Depending on the source, Tanaka's average velocity readings fluctuated but each system agreed that his velocity was down roughly one mile per hour from what he averaged pre-injury. From Brooks Baseball, Tanaka averaged 91.8 mph on his four-seam fastball which is down from his season average of 92.8 mph. A similar trend can be seen with his sinker, cutter, slider, curve, and trademark split-finger, which all saw a decrease of roughly one mile per hour when compared to the season line. Considering the right-hander missed nearly three-months due to his injury, it is not too unusual that his velocity would suffer a small amount.

Tanaka's velocity appeared to be the only thing that really suffered in his long layover. Against Toronto he showed outstanding control of his entire repertoire to go along with impeccable command and efficiency. Out of the 70 pitches thrown, 48 of which went for strikes. Not all strikes are quality and, once again, Tanaka showed little of the rust one would expect.

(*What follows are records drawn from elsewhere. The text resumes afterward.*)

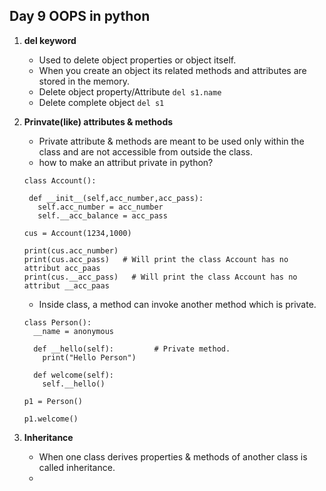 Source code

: ## Day 9 OOPS in python

1. **del keyword**
   - Used to delete object properties or object itself.
   - When you create an object its related methods and attributes are stored in the memory.
   - Delete object property/Attribute `del s1.name`
   - Delete complete object `del s1`
     
2. **Prinvate(like) attributes & methods**
   - Private attribute & methods are meant to be used only within the class and are not accessible from outside the class.
   - how to make an attribut private in python?
   ```
   class Account():

    def __init__(self,acc_number,acc_pass):
      self.acc_number = acc_number
      self.__acc_balance = acc_pass

   cus = Account(1234,1000)

   print(cus.acc_number)
   print(cus.acc_pass)   # Will print the class Account has no attribut acc_paas
   print(cus.__acc_pass)   # Will print the class Account has no attribut __acc_paas
   ```
   - Inside class, a method can invoke another method which is private.
   ```
   class Person():
     __name = anonymous

     def __hello(self):         # Private method.
       print("Hello Person")

     def welcome(self):
       self.__hello()

   p1 = Person()

   p1.welcome()
   ```

3. **Inheritance**
   - When one class derives properties & methods of another class is called inheritance.
   -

The charts below, courtesy of Texas Leaguers, show the total pitches thrown by the Yankees ace. One can see the heavy concentration down and away with the majority of offspeed pitches either out of the the zone or on the edges of the strike zone.

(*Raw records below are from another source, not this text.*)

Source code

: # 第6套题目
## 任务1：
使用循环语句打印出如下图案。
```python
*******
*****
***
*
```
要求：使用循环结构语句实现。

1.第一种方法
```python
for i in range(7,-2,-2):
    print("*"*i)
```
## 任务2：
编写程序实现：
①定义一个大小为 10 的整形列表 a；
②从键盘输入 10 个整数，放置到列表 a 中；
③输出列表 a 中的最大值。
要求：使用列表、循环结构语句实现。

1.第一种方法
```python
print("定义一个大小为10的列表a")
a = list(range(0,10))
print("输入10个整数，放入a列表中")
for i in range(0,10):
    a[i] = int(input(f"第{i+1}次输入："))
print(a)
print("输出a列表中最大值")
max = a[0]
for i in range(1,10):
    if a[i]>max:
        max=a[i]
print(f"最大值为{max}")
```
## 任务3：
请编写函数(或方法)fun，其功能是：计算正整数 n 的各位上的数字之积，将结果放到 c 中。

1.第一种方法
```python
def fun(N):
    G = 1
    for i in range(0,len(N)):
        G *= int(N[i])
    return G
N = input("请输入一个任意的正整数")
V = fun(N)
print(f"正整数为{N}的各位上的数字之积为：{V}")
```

This is in stark contrast to his July 8th start, which was Tanaka's last before being placed on the disabled list. Looking at the chart below from that game, one notices how many pitches were left hanging in the middle of the zone. It was especially concerning how many sliders had been thrown dead center.



The ulnar collateral ligament stabilizes the elbow when it moves, so injuries to it such as tears tend to drastically affect command. Tanaka being able to properly locate his pitches with his characteristic command can be taken as a positive that his elbow was not bothering him on Sunday. Another positive to take from the start is that Tanaka did not alter his pitch selection. Against the Blue Jays, he threw 19 sinkers, 18 four-seamers, 15 splitters, 11 curveballs, and 7 sliders. Tanaka has shown throughout the year that he prefers to throw all of his pitches in almost equal amount. The fact that he continued to follow this trend upon his return, rather than alter his approach by emphasizing his fastball more or throwing fewer split-fingers, shows he has confidence in his arm.

The only negative that one can take from the twenty-five year old's start was that he only generated a swinging strike on only 8.6% of his total pitches; far lower than his season line of 13.5%. Even with that said, one should consider that will likely get better as he readjusts to pitching against Major League competition. This start was a big step for Masahiro Tanaka, and with him reportedly playing catch before Monday's game against the Orioles, it looks likely that he will be able to take his next step Sunday when he faces off against Boston.